Denuncias de negligencia médica y maltrato institucional

Los relatos desde el interior del complejo gestionado por CoreCivic pintan un escenario desolador donde la asistencia sanitaria es casi inexistente. Abogados y familiares reportan casos de menores con cuadros graves de apendicitis o neumonía que son ignorados por los guardias hasta que su estado es crítico. El personal de vigilancia es señalado por emplear un lenguaje abusivo y por confiscar medicamentos esenciales a niños recién dados de alta. Además, se documentan irregularidades en la dieta, con reportes de comida congelada o contaminada con insectos, lo que ha provocado crisis de salud y angustia psicológica profunda entre los más de 1.700 niños que han pasado por allí.

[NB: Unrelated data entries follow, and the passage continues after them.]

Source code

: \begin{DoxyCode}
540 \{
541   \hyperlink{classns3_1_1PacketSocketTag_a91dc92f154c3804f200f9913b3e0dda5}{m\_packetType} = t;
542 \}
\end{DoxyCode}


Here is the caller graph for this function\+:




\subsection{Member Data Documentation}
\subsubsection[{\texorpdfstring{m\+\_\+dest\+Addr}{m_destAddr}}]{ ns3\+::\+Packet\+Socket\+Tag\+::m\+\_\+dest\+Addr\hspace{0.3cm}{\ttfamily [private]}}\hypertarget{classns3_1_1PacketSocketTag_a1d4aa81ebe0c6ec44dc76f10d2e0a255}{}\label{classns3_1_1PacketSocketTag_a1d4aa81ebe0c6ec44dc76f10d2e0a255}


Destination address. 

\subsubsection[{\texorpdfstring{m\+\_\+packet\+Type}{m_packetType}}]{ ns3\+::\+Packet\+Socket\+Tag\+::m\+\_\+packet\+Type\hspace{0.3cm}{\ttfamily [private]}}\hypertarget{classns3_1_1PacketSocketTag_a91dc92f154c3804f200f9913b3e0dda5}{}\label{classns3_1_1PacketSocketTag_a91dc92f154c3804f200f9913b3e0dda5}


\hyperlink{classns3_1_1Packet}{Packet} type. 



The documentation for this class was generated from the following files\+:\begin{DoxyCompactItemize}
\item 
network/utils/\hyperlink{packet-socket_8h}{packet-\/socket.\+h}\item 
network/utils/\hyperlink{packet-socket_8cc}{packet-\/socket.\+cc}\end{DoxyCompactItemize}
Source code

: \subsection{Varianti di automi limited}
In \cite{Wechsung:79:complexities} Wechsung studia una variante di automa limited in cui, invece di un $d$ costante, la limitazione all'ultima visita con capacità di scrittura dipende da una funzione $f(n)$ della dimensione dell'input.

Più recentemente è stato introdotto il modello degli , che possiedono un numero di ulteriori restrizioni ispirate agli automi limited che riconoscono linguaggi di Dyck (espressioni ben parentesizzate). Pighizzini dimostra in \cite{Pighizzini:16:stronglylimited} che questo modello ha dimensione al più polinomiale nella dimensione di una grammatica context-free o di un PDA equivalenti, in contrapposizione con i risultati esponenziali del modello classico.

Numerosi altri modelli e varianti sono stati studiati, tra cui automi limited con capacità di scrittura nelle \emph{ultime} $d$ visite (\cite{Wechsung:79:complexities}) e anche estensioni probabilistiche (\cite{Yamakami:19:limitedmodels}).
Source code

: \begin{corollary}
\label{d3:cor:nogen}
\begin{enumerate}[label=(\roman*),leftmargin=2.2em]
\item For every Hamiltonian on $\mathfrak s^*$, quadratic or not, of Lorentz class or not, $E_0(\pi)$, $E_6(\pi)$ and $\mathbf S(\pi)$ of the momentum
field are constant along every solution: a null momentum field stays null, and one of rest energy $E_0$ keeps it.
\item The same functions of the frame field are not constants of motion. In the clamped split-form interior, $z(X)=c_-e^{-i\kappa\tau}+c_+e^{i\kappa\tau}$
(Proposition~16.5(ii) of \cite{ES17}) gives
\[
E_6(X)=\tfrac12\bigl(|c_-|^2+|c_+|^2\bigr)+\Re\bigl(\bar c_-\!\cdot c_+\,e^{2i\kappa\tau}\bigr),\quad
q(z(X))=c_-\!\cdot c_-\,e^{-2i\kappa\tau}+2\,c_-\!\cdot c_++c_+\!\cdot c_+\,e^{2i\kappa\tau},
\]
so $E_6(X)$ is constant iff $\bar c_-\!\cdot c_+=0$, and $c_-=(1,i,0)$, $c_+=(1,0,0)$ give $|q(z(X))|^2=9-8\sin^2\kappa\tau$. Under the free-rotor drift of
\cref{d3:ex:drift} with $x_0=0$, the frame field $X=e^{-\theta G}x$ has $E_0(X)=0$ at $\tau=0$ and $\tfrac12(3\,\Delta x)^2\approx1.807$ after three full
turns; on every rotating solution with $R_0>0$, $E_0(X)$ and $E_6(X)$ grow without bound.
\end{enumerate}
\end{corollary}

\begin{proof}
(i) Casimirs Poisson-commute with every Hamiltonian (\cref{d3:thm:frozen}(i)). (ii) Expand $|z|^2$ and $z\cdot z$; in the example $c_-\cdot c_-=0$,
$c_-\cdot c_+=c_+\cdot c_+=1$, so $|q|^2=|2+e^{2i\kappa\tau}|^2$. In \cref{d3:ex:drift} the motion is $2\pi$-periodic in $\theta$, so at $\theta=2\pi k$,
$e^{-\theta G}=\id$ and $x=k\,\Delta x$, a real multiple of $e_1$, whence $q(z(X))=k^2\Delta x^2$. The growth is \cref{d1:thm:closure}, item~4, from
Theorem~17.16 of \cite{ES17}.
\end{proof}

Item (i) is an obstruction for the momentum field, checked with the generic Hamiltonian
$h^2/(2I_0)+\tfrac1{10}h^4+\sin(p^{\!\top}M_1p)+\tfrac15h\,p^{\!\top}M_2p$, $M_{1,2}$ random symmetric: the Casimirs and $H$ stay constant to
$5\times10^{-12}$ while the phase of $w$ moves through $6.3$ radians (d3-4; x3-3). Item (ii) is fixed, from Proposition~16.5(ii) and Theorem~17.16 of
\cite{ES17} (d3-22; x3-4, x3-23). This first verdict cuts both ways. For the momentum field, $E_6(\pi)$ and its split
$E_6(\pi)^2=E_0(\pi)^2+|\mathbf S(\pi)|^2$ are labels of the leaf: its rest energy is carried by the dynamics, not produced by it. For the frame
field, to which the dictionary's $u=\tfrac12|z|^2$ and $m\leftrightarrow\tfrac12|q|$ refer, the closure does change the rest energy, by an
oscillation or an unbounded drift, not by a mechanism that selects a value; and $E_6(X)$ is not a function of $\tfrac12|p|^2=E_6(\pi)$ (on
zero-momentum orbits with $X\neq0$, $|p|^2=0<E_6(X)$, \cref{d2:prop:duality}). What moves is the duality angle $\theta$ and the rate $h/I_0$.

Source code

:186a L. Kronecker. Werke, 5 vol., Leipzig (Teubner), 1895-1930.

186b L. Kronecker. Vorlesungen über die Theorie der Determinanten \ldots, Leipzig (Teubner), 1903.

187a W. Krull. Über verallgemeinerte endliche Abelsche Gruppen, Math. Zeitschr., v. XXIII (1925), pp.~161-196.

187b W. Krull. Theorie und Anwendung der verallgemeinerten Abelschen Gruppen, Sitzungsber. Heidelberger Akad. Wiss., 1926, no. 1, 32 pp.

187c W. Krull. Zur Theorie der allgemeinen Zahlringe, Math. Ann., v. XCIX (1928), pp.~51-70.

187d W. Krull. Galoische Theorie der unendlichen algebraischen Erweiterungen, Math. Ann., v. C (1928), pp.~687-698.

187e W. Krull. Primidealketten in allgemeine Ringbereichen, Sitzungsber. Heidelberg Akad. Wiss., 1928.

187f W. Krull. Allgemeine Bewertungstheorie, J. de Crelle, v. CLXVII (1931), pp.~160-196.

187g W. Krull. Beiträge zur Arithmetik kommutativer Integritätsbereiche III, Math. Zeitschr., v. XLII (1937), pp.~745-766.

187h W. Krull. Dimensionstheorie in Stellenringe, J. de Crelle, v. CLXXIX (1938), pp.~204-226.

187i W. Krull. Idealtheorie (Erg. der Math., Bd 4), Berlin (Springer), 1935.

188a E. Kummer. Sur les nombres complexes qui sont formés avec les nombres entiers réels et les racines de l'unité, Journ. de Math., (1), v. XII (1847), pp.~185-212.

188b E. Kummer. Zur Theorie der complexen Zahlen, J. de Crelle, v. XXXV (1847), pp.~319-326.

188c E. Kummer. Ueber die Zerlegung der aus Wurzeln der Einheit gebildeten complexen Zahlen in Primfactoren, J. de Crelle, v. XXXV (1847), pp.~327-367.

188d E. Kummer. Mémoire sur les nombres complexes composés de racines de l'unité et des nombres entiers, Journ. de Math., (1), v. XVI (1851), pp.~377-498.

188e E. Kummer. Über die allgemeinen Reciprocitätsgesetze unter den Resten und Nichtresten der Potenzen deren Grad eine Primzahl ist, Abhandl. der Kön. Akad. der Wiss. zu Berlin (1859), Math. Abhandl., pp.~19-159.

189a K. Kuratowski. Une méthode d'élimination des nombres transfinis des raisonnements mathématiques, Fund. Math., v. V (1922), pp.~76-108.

Desafíos legales frente a la política de deportaciones masivas

A pesar del Acuerdo Flores, que limita la detención de menores a 20 días, la realidad en Dilley muestra que cientos de niños superan ese plazo, viviendo en un entorno donde las luces permanecen encendidas las 24 horas y no existe acceso a la educación. Expertos en derecho, como Elora Mukherjee de la Universidad de Columbia, califican estas condiciones de anticonstitucionales e inhumanas. Mientras el gobierno utiliza la detención prolongada como parte de su estrategia migratoria, la defensa de familias como la de Soliman lucha por la libertad bajo fianza, respaldada por movilizaciones sociales y recaudaciones de fondos que buscan poner fin a un confinamiento que muchos consideran ilegal y degradante.